I thought a good way to deal with this is to use the Mahalanobis distance to combine the metrics. However, I obviously cannot compute the covariance matrix between the coordinates, but I can compute it for the distance metrics. Does this make sense? That is, if I get the distance between two objects i and j as:
D(i,j) = sqrt( dt S^-1 d )
where d is the 3-vector of the different distance metrics between i and j, dt is the transpose of d, and S is the covariance matrix of the distances, would D be a good, normalized metric for clustering?
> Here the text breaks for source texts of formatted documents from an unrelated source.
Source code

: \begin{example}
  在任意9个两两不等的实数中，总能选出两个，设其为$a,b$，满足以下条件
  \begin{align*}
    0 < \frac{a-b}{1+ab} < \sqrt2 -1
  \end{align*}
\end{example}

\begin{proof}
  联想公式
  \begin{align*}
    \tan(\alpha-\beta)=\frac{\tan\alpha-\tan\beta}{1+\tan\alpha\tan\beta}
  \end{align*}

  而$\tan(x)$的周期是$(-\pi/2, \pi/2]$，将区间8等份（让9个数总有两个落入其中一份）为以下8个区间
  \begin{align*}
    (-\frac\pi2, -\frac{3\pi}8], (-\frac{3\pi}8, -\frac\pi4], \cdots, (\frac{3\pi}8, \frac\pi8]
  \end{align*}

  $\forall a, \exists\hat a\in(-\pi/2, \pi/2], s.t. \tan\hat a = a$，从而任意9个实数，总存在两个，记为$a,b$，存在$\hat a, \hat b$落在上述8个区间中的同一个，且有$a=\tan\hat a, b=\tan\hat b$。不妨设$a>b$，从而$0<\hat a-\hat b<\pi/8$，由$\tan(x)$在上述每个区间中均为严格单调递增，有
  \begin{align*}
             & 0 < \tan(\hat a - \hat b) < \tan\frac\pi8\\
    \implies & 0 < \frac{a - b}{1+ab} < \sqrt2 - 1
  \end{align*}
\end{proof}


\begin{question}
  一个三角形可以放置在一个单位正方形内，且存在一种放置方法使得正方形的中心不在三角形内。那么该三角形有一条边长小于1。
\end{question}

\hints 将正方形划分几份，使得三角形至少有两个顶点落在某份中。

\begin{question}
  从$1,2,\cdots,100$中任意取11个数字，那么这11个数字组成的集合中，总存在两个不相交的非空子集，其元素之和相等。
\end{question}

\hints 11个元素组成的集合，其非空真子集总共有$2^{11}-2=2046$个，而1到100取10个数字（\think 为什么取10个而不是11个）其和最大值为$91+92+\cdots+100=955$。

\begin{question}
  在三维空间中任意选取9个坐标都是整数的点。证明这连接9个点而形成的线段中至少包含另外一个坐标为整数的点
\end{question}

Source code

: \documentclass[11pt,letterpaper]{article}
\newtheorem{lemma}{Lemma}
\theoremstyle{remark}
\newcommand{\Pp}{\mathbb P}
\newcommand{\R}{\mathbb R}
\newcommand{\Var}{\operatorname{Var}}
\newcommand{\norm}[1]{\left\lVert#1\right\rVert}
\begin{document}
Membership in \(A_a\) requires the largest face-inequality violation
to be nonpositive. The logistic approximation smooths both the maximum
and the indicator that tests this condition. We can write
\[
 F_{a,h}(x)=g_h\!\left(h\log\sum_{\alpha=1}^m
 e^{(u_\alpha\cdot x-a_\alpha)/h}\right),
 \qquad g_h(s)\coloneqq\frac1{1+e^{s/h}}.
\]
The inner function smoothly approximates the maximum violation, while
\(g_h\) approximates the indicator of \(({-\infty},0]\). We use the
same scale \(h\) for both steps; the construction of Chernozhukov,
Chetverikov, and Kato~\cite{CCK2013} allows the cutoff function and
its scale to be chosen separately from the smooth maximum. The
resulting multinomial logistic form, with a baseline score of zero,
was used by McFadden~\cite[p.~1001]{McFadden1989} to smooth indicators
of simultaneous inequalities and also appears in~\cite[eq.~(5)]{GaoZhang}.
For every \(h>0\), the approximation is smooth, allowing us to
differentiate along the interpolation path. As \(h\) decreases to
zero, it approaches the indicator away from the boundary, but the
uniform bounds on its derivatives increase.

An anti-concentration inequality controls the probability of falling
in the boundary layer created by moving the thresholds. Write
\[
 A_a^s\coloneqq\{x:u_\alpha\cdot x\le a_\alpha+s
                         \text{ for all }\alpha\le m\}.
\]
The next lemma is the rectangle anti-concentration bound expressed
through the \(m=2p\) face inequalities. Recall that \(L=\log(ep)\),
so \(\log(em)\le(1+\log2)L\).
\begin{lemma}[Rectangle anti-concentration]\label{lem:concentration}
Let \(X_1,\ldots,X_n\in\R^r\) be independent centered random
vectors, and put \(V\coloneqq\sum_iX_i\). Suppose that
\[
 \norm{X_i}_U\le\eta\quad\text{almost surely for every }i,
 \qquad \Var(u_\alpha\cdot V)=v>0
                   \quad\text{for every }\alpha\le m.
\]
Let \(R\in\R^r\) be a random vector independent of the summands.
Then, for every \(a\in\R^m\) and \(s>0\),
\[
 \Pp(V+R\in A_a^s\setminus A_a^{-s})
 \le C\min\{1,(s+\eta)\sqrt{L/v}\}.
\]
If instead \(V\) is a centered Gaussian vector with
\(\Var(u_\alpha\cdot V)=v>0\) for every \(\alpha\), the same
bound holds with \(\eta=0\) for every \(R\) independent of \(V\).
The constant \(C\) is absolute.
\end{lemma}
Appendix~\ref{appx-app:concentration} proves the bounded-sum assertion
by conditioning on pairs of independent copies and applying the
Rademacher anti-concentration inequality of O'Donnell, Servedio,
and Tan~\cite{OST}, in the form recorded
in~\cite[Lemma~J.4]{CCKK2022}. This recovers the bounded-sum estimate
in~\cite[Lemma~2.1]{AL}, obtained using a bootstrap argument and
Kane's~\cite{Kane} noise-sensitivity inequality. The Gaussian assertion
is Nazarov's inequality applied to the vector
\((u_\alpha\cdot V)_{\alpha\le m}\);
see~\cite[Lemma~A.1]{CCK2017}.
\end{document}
I have also thought of normalizing the metrics (i.e. subtracting the mean and dividing out the variance) and then simply staying with the euclidean distance (in fact it would seem that this essentially is Mahalanobis distance, at least in some cases), or of switching to something like DBSCAN or EM, and have not ruled them out (though MDS then clustering might be a bit excessive). As a sidenote, any packages able to do all of this would be greatly appreciated. Thanks!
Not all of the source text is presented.